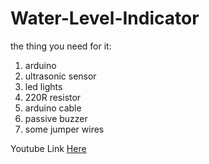 # Water-Level-Indicator
the thing you need for it: 
1. arduino 
2. ultrasonic sensor
3. led lights  
4. 220R resistor 
5. arduino cable 
6. passive buzzer
7.  some jumper wires


Youtube Link
[Here](https://youtu.be/Bk-_haGc8Y0)
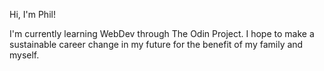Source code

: Hi, I'm Phil!

I'm currently learning WebDev through The Odin Project. I hope to make a sustainable career change in my future for the benefit of my family and myself.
========================
Only the lines from the one containing "5. arduino cable" through the last line of the entries should be transcribed, exactly and with no pictures.

EXERCISE OUTPUT ::
5. arduino cable 
6. passive buzzer
7.  some jumper wires


Youtube Link
[Here](https://youtu.be/Bk-_haGc8Y0)
Source code

: Hi, I'm Phil!

I'm currently learning WebDev through The Odin Project. I hope to make a sustainable career change in my future for the benefit of my family and myself.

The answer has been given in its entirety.